# PROBLEM DESCRIPTION
Pictures are to be left out, and the rest of the records reproduced exactly.

[Document images with source code]
****************

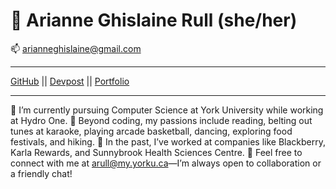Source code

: 
🎯 Arianne Ghislaine Rull (she/her)
============
📫  arianneghislaine@gmail.com
-------------------     ----------------------------
[GitHub](https://github.com/arianneghislainerull) ||
[Devpost](https://devpost.com/arianneghislaine) || [Portfolio](https://ariannerullcodes.netlify.app/)
-------------------     ----------------------------

🌺 I’m currently pursuing Computer Science at York University while working at Hydro One. 
🌺 Beyond coding, my passions include reading, belting out tunes at karaoke, playing arcade basketball, dancing, exploring food festivals, and hiking. 
🌺 In the past, I’ve worked at companies like Blackberry, Karla Rewards, and Sunnybrook Health Sciences Centre. 
🌺 Feel free to connect with me at arull@my.yorku.ca—I’m always open to collaboration or a friendly chat! 
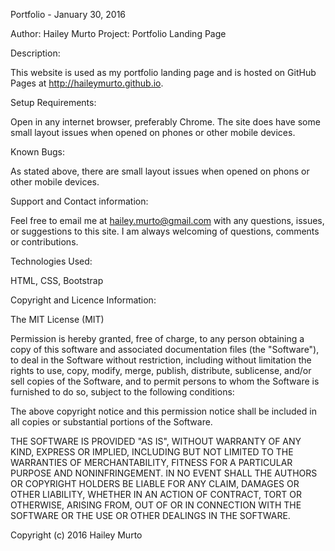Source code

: Portfolio - January 30, 2016

Author: Hailey Murto
Project: Portfolio Landing Page



Description:

This website is used as my portfolio landing page and is hosted on GitHub Pages at http://haileymurto.github.io.



Setup Requirements:

Open in any internet browser, preferably Chrome. The site does have some small layout issues when opened on phones or other mobile devices.


Known Bugs:

As stated above, there are small layout issues when opened on phons or other mobile devices.


Support and Contact information:

Feel free to email me at hailey.murto@gmail.com with any questions, issues, or suggestions to this site. I am always welcoming of questions, comments or contributions.



Technologies Used:

HTML, CSS, Bootstrap



Copyright and Licence Information:

The MIT License (MIT)

Permission is hereby granted, free of charge, to any person obtaining a copy
of this software and associated documentation files (the "Software"), to deal
in the Software without restriction, including without limitation the rights
to use, copy, modify, merge, publish, distribute, sublicense, and/or sell
copies of the Software, and to permit persons to whom the Software is
furnished to do so, subject to the following conditions:

The above copyright notice and this permission notice shall be included in all
copies or substantial portions of the Software.

THE SOFTWARE IS PROVIDED "AS IS", WITHOUT WARRANTY OF ANY KIND, EXPRESS OR
IMPLIED, INCLUDING BUT NOT LIMITED TO THE WARRANTIES OF MERCHANTABILITY,
FITNESS FOR A PARTICULAR PURPOSE AND NONINFRINGEMENT. IN NO EVENT SHALL THE
AUTHORS OR COPYRIGHT HOLDERS BE LIABLE FOR ANY CLAIM, DAMAGES OR OTHER
LIABILITY, WHETHER IN AN ACTION OF CONTRACT, TORT OR OTHERWISE, ARISING FROM,
OUT OF OR IN CONNECTION WITH THE SOFTWARE OR THE USE OR OTHER DEALINGS IN THE
SOFTWARE.

Copyright (c) 2016 Hailey Murto

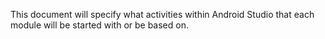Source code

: This document will specify what activities within Android Studio that each module will be started with or be based on.

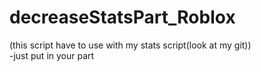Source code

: # decreaseStatsPart_Roblox
(this script have to use with my stats script(look at my git))\
-just put in your part
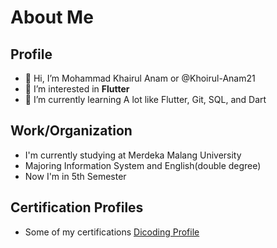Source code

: About Me
==
Profile
--
- 👋 Hi, I’m Mohammad Khairul Anam or @Khoirul-Anam21
- 👀 I’m interested in **Flutter**
- 🌱 I’m currently learning A lot like Flutter, Git, SQL, and Dart

Work/Organization
--
- I'm currently studying at Merdeka Malang University
- Majoring Information System and English(double degree)
- Now I'm in 5th Semester

Certification Profiles
-- 
- Some of my certifications [Dicoding Profile](https://www.dicoding.com/users/khairul_a)
<!---
Khoirul-Anam21/Khoirul-Anam21 is a ✨ special ✨ repository because its `README.md` (this file) appears on your GitHub profile.
You can click the Preview link to take a look at your changes.
--->
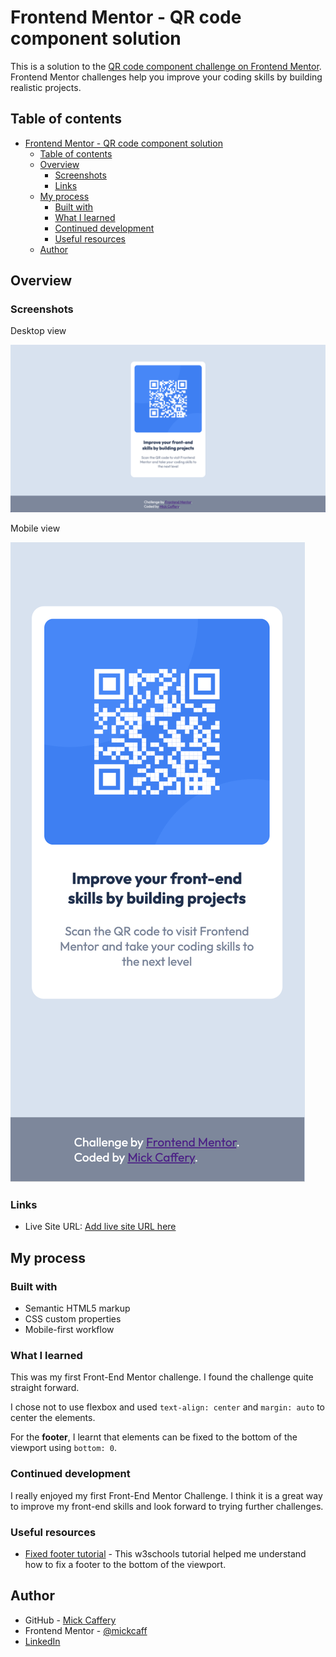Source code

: # Frontend Mentor - QR code component solution

This is a solution to the [QR code component challenge on Frontend Mentor](https://www.frontendmentor.io/challenges/qr-code-component-iux_sIO_H). Frontend Mentor challenges help you improve your coding skills by building realistic projects. 

## Table of contents

- [Frontend Mentor - QR code component solution](#frontend-mentor---qr-code-component-solution)
  - [Table of contents](#table-of-contents)
  - [Overview](#overview)
    - [Screenshots](#screenshots)
    - [Links](#links)
  - [My process](#my-process)
    - [Built with](#built-with)
    - [What I learned](#what-i-learned)
    - [Continued development](#continued-development)
    - [Useful resources](#useful-resources)
  - [Author](#author)

## Overview

### Screenshots

Desktop view

![QR Code challenge completed by Mick Caffery - Desktop view](./images/final-desktop.png)

Mobile view

![QR Code challenge completed by Mick Caffery - Mobile view](./images/final-mobile.png)

### Links

- Live Site URL: [Add live site URL here](https://your-live-site-url.com)

## My process

### Built with

- Semantic HTML5 markup
- CSS custom properties
- Mobile-first workflow

### What I learned

This was my first Front-End Mentor challenge. I found the challenge quite straight forward. 

I chose not to use flexbox and used `text-align: center` and `margin: auto` to center the elements. 

For the **footer**, I learnt that elements can be fixed to the bottom of the viewport using `bottom: 0`.


### Continued development

I really enjoyed my first Front-End Mentor Challenge. I think it is a great way to improve my front-end skills and look forward to trying further challenges. 

### Useful resources

- [Fixed footer tutorial](https://www.w3schools.com/howto/howto_css_fixed_footer.asp) - This w3schools tutorial helped me understand how to fix a footer to the bottom of the viewport.

## Author

- GitHub - [Mick Caffery](https://github.com/mickcaff)
- Frontend Mentor - [@mickcaff](https://www.frontendmentor.io/profile/mickcaff)
- [LinkedIn](https://www.linkedin.com/in/mcaffery/)


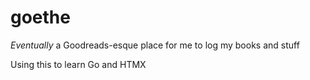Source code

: # goethe

*Eventually* a Goodreads-esque place for me to log my books and stuff

Using this to learn Go and HTMX

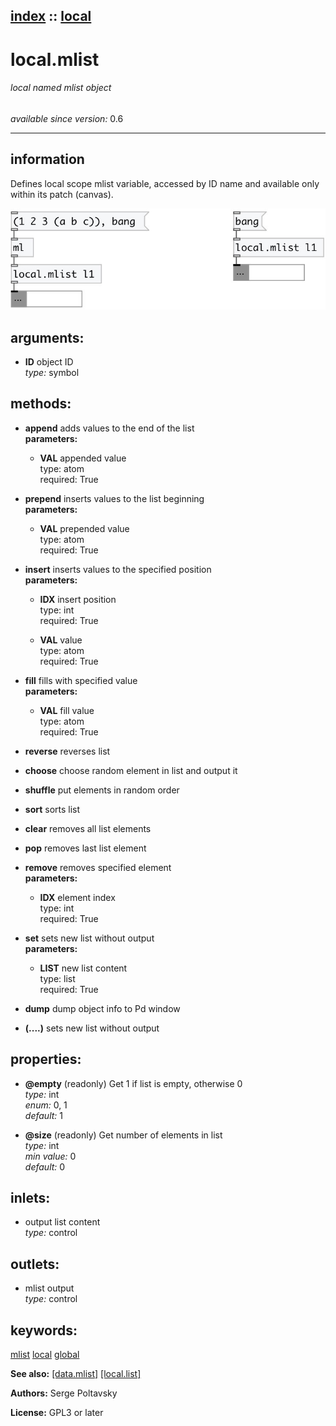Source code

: [index](index.html) :: [local](category_local.html)
---

# local.mlist

###### local named mlist object

*available since version:* 0.6

---


## information
Defines local scope mlist variable, accessed by ID name and available only within
            its patch (canvas).



[![example](../examples/img/local.mlist.jpg)](../examples/pd/local.mlist.pd)



## arguments:

* **ID**
object ID<br>
_type:_ symbol<br>



## methods:

* **append**
adds values to the end of the list<br>
  __parameters:__
  - **VAL** appended value<br>
    type: atom <br>
    required: True <br>

* **prepend**
inserts values to the list beginning<br>
  __parameters:__
  - **VAL** prepended value<br>
    type: atom <br>
    required: True <br>

* **insert**
inserts values to the specified position<br>
  __parameters:__
  - **IDX** insert position<br>
    type: int <br>
    required: True <br>

  - **VAL** value<br>
    type: atom <br>
    required: True <br>

* **fill**
fills with specified value<br>
  __parameters:__
  - **VAL** fill value<br>
    type: atom <br>
    required: True <br>

* **reverse**
reverses list<br>

* **choose**
choose random element in list and output it<br>

* **shuffle**
put elements in random order<br>

* **sort**
sorts list<br>

* **clear**
removes all list elements<br>

* **pop**
removes last list element<br>

* **remove**
removes specified element<br>
  __parameters:__
  - **IDX** element index<br>
    type: int <br>
    required: True <br>

* **set**
sets new list without output<br>
  __parameters:__
  - **LIST** new list content<br>
    type: list <br>
    required: True <br>

* **dump**
dump object info to Pd window<br>

* **(....)**
sets new list without output<br>




## properties:

* **@empty** (readonly)
Get 1 if list is empty, otherwise 0<br>
_type:_ int<br>
_enum:_ 0, 1<br>
_default:_ 1<br>

* **@size** (readonly)
Get number of elements in list<br>
_type:_ int<br>
_min value:_ 0<br>
_default:_ 0<br>



## inlets:

* output list content<br>
_type:_ control



## outlets:

* mlist output<br>
_type:_ control



## keywords:

[mlist](keywords/mlist.html)
[local](keywords/local.html)
[global](keywords/global.html)



**See also:**
[\[data.mlist\]](data.mlist.html)
[\[local.list\]](local.list.html)




**Authors:** Serge Poltavsky




**License:** GPL3 or later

****************

# ANSWER SECTION
Source code

: 
🎯 Arianne Ghislaine Rull (she/her)
============
📫  arianneghislaine@gmail.com
-------------------     ----------------------------
[GitHub](https://github.com/arianneghislainerull) ||
[Devpost](https://devpost.com/arianneghislaine) || [Portfolio](https://ariannerullcodes.netlify.app/)
-------------------     ----------------------------

🌺 I’m currently pursuing Computer Science at York University while working at Hydro One. 
🌺 Beyond coding, my passions include reading, belting out tunes at karaoke, playing arcade basketball, dancing, exploring food festivals, and hiking. 
🌺 In the past, I’ve worked at companies like Blackberry, Karla Rewards, and Sunnybrook Health Sciences Centre. 
🌺 Feel free to connect with me at arull@my.yorku.ca—I’m always open to collaboration or a friendly chat! 
Source code

: Portfolio - January 30, 2016

Author: Hailey Murto
Project: Portfolio Landing Page



Description:

This website is used as my portfolio landing page and is hosted on GitHub Pages at http://haileymurto.github.io.



Setup Requirements:

Open in any internet browser, preferably Chrome. The site does have some small layout issues when opened on phones or other mobile devices.


Known Bugs:

As stated above, there are small layout issues when opened on phons or other mobile devices.


Support and Contact information:

Feel free to email me at hailey.murto@gmail.com with any questions, issues, or suggestions to this site. I am always welcoming of questions, comments or contributions.



Technologies Used:

HTML, CSS, Bootstrap



Copyright and Licence Information:

The MIT License (MIT)

Permission is hereby granted, free of charge, to any person obtaining a copy
of this software and associated documentation files (the "Software"), to deal
in the Software without restriction, including without limitation the rights
to use, copy, modify, merge, publish, distribute, sublicense, and/or sell
copies of the Software, and to permit persons to whom the Software is
furnished to do so, subject to the following conditions:

The above copyright notice and this permission notice shall be included in all
copies or substantial portions of the Software.

THE SOFTWARE IS PROVIDED "AS IS", WITHOUT WARRANTY OF ANY KIND, EXPRESS OR
IMPLIED, INCLUDING BUT NOT LIMITED TO THE WARRANTIES OF MERCHANTABILITY,
FITNESS FOR A PARTICULAR PURPOSE AND NONINFRINGEMENT. IN NO EVENT SHALL THE
AUTHORS OR COPYRIGHT HOLDERS BE LIABLE FOR ANY CLAIM, DAMAGES OR OTHER
LIABILITY, WHETHER IN AN ACTION OF CONTRACT, TORT OR OTHERWISE, ARISING FROM,
OUT OF OR IN CONNECTION WITH THE SOFTWARE OR THE USE OR OTHER DEALINGS IN THE
SOFTWARE.

Copyright (c) 2016 Hailey Murto

Source code

: This document will specify what activities within Android Studio that each module will be started with or be based on.

Source code

: # decreaseStatsPart_Roblox
(this script have to use with my stats script(look at my git))\
-just put in your part
Source code

: About Me
==
Profile
--
- 👋 Hi, I’m Mohammad Khairul Anam or @Khoirul-Anam21
- 👀 I’m interested in **Flutter**
- 🌱 I’m currently learning A lot like Flutter, Git, SQL, and Dart

Work/Organization
--
- I'm currently studying at Merdeka Malang University
- Majoring Information System and English(double degree)
- Now I'm in 5th Semester

Certification Profiles
-- 
- Some of my certifications [Dicoding Profile](https://www.dicoding.com/users/khairul_a)
<!---
Khoirul-Anam21/Khoirul-Anam21 is a ✨ special ✨ repository because its `README.md` (this file) appears on your GitHub profile.
You can click the Preview link to take a look at your changes.
--->
Source code

: # Frontend Mentor - QR code component solution

This is a solution to the [QR code component challenge on Frontend Mentor](https://www.frontendmentor.io/challenges/qr-code-component-iux_sIO_H). Frontend Mentor challenges help you improve your coding skills by building realistic projects. 

## Table of contents

- [Frontend Mentor - QR code component solution](#frontend-mentor---qr-code-component-solution)
  - [Table of contents](#table-of-contents)
  - [Overview](#overview)
    - [Screenshots](#screenshots)
    - [Links](#links)
  - [My process](#my-process)
    - [Built with](#built-with)
    - [What I learned](#what-i-learned)
    - [Continued development](#continued-development)
    - [Useful resources](#useful-resources)
  - [Author](#author)

## Overview

### Screenshots

Desktop view

![QR Code challenge completed by Mick Caffery - Desktop view](./images/final-desktop.png)

Mobile view

![QR Code challenge completed by Mick Caffery - Mobile view](./images/final-mobile.png)

### Links

- Live Site URL: [Add live site URL here](https://your-live-site-url.com)

## My process

### Built with

- Semantic HTML5 markup
- CSS custom properties
- Mobile-first workflow

### What I learned

This was my first Front-End Mentor challenge. I found the challenge quite straight forward. 

I chose not to use flexbox and used `text-align: center` and `margin: auto` to center the elements. 

For the **footer**, I learnt that elements can be fixed to the bottom of the viewport using `bottom: 0`.


### Continued development

I really enjoyed my first Front-End Mentor Challenge. I think it is a great way to improve my front-end skills and look forward to trying further challenges. 

### Useful resources

- [Fixed footer tutorial](https://www.w3schools.com/howto/howto_css_fixed_footer.asp) - This w3schools tutorial helped me understand how to fix a footer to the bottom of the viewport.

## Author

- GitHub - [Mick Caffery](https://github.com/mickcaff)
- Frontend Mentor - [@mickcaff](https://www.frontendmentor.io/profile/mickcaff)
- [LinkedIn](https://www.linkedin.com/in/mcaffery/)


Source code

: # goethe

*Eventually* a Goodreads-esque place for me to log my books and stuff

Using this to learn Go and HTMX

Source code

: [index](index.html) :: [local](category_local.html)
---

# local.mlist

###### local named mlist object

*available since version:* 0.6

---


## information
Defines local scope mlist variable, accessed by ID name and available only within
            its patch (canvas).



[![example](../examples/img/local.mlist.jpg)](../examples/pd/local.mlist.pd)



## arguments:

* **ID**
object ID<br>
_type:_ symbol<br>



## methods:

* **append**
adds values to the end of the list<br>
  __parameters:__
  - **VAL** appended value<br>
    type: atom <br>
    required: True <br>

* **prepend**
inserts values to the list beginning<br>
  __parameters:__
  - **VAL** prepended value<br>
    type: atom <br>
    required: True <br>

* **insert**
inserts values to the specified position<br>
  __parameters:__
  - **IDX** insert position<br>
    type: int <br>
    required: True <br>

  - **VAL** value<br>
    type: atom <br>
    required: True <br>

* **fill**
fills with specified value<br>
  __parameters:__
  - **VAL** fill value<br>
    type: atom <br>
    required: True <br>

* **reverse**
reverses list<br>

* **choose**
choose random element in list and output it<br>

* **shuffle**
put elements in random order<br>

* **sort**
sorts list<br>

* **clear**
removes all list elements<br>

* **pop**
removes last list element<br>

* **remove**
removes specified element<br>
  __parameters:__
  - **IDX** element index<br>
    type: int <br>
    required: True <br>

* **set**
sets new list without output<br>
  __parameters:__
  - **LIST** new list content<br>
    type: list <br>
    required: True <br>

* **dump**
dump object info to Pd window<br>

* **(....)**
sets new list without output<br>




## properties:

* **@empty** (readonly)
Get 1 if list is empty, otherwise 0<br>
_type:_ int<br>
_enum:_ 0, 1<br>
_default:_ 1<br>

* **@size** (readonly)
Get number of elements in list<br>
_type:_ int<br>
_min value:_ 0<br>
_default:_ 0<br>



## inlets:

* output list content<br>
_type:_ control



## outlets:

* mlist output<br>
_type:_ control



## keywords:

[mlist](keywords/mlist.html)
[local](keywords/local.html)
[global](keywords/global.html)



**See also:**
[\[data.mlist\]](data.mlist.html)
[\[local.list\]](local.list.html)




**Authors:** Serge Poltavsky




**License:** GPL3 or later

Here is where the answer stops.